Illustration; Source: Santos

TotalEnergies bumps FID for Papua LNG to 2025

Business & Finance

A meeting between the Chief Executive Officer (CEO) of French energy giant TotalEnergies and the Prime Minister of Papua New Guinea has enabled the duo to discuss the development of a liquefied natural gas (LNG) project for which a final investment decision (FID) has now been moved to 2025.

Illustration; Source: Santos

At the meeting, TotalEnergies CEO and Chairman Patrick Pouyanné assured Papua New Guinea’s Prime Minister James Marape that his company, which is the operator of the Papua LNG project, and its international partners ExxonMobil, Santos, and JX Nippon remain fully committed to the project. He also shared that several LNG buyers are interested in the off-taking of LNG from Papua LNG because of its proximity to Asian markets.

After his company received the first engineering, procurement, and construction (EPC) offers, Pouyanné believes that more work with contractors is needed before commercially viable EPC contracts are obtained, which, in turn, means that more time is required to reach a final investment decision. According to the company, the structure of some packages within the project will be reviewed and a bigger pool of Asian contractors will be allowed to compete.
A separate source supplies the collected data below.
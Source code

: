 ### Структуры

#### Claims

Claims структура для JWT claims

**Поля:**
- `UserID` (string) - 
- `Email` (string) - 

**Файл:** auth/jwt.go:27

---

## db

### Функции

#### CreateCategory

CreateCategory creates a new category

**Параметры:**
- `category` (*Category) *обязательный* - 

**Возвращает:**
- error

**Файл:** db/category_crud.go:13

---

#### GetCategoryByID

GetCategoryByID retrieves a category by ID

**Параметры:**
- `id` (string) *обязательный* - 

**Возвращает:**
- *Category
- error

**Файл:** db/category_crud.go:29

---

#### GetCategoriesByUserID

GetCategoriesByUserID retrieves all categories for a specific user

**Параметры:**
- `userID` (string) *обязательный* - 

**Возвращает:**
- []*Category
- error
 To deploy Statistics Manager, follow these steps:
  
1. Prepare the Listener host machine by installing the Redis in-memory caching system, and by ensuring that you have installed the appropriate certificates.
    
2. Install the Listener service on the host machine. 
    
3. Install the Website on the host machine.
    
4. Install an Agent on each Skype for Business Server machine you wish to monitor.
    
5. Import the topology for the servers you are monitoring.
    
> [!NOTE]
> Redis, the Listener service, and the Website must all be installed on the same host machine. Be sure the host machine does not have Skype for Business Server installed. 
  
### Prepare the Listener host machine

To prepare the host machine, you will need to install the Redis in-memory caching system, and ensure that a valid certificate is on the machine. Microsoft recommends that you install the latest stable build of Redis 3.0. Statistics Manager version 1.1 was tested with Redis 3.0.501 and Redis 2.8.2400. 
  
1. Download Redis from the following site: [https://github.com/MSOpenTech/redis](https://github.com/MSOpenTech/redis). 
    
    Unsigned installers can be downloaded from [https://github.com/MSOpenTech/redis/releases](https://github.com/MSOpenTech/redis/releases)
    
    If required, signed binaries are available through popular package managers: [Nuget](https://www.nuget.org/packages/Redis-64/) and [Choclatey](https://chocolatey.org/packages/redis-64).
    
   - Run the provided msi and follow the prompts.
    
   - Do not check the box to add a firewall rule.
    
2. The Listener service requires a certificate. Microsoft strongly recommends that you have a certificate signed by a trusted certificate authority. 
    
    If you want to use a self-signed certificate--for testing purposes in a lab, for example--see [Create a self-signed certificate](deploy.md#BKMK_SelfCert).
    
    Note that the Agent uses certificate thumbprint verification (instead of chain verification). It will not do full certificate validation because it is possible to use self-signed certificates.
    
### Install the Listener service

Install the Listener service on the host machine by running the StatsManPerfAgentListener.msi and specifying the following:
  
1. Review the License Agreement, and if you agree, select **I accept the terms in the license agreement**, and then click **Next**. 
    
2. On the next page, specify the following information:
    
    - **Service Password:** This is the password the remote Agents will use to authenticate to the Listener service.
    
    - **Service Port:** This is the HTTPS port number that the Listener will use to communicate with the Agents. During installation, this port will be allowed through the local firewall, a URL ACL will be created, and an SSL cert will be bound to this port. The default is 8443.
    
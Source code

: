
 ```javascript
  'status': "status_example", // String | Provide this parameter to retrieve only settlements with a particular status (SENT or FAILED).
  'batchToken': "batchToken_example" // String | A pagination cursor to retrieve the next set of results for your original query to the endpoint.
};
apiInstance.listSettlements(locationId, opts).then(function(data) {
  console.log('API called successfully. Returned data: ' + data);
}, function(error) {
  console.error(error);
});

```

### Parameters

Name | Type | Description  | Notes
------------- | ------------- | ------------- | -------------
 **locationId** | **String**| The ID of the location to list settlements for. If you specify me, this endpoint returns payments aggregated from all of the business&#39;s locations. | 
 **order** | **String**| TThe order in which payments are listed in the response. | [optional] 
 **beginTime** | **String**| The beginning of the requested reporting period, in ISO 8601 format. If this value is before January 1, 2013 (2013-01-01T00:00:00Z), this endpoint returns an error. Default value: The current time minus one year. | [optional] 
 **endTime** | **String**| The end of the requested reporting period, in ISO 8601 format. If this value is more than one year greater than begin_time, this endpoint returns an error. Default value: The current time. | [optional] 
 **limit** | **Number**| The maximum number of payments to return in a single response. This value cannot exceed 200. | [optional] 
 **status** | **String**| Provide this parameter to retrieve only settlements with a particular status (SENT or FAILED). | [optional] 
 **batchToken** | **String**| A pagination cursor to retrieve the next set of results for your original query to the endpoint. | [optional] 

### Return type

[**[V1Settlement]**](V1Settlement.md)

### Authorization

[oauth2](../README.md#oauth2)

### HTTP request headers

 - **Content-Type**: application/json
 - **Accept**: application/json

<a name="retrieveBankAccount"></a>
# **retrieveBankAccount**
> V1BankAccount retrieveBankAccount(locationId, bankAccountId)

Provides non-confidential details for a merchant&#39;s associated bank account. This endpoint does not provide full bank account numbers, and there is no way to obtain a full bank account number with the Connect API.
Even though the project faced several delays in the past, first being postponed due to Covid-19, followed by plans for reaching the FID in late 2023, Pouyanné and Marape agreed that the delays would not affect the early works planned in Papua New Guinea this year. The French major’s CEO highlights that the FID and the drilling of the first deepwater exploration well on the PPL 576 license can be expected in 2025.

The Papua LNG project will have a liquefaction capacity of up to six million tonnes of LNG per annum with the first production previously anticipated by the end of 2027 or early 2028. Three electric liquefaction trains with a cumulative capacity of 4Mt/y will be developed at the existing plant in Caution Bay to reduce the project’s carbon footprint.

Located close to Port Moresby, it will consist of nine production wells, one injection well, one CO2 reinjection well, and a gas processing plant, with 320 kilometers of pipeline, including 60 kilometers onshore, from the processing plant to the liquefaction plant in Caution Bay.

TotalEnergies has many other projects in Africa. Recently, the firm hired an Argeo vessel for work on an offshore project in the region under a $39 million contract. Last month, the company joined forces with QatarEnergy to acquire participating interests in Block 3B/4B offshore South Africa, while in January, it purchased additional interests in blocks 2913B and 2912 located off the coast of Namibia.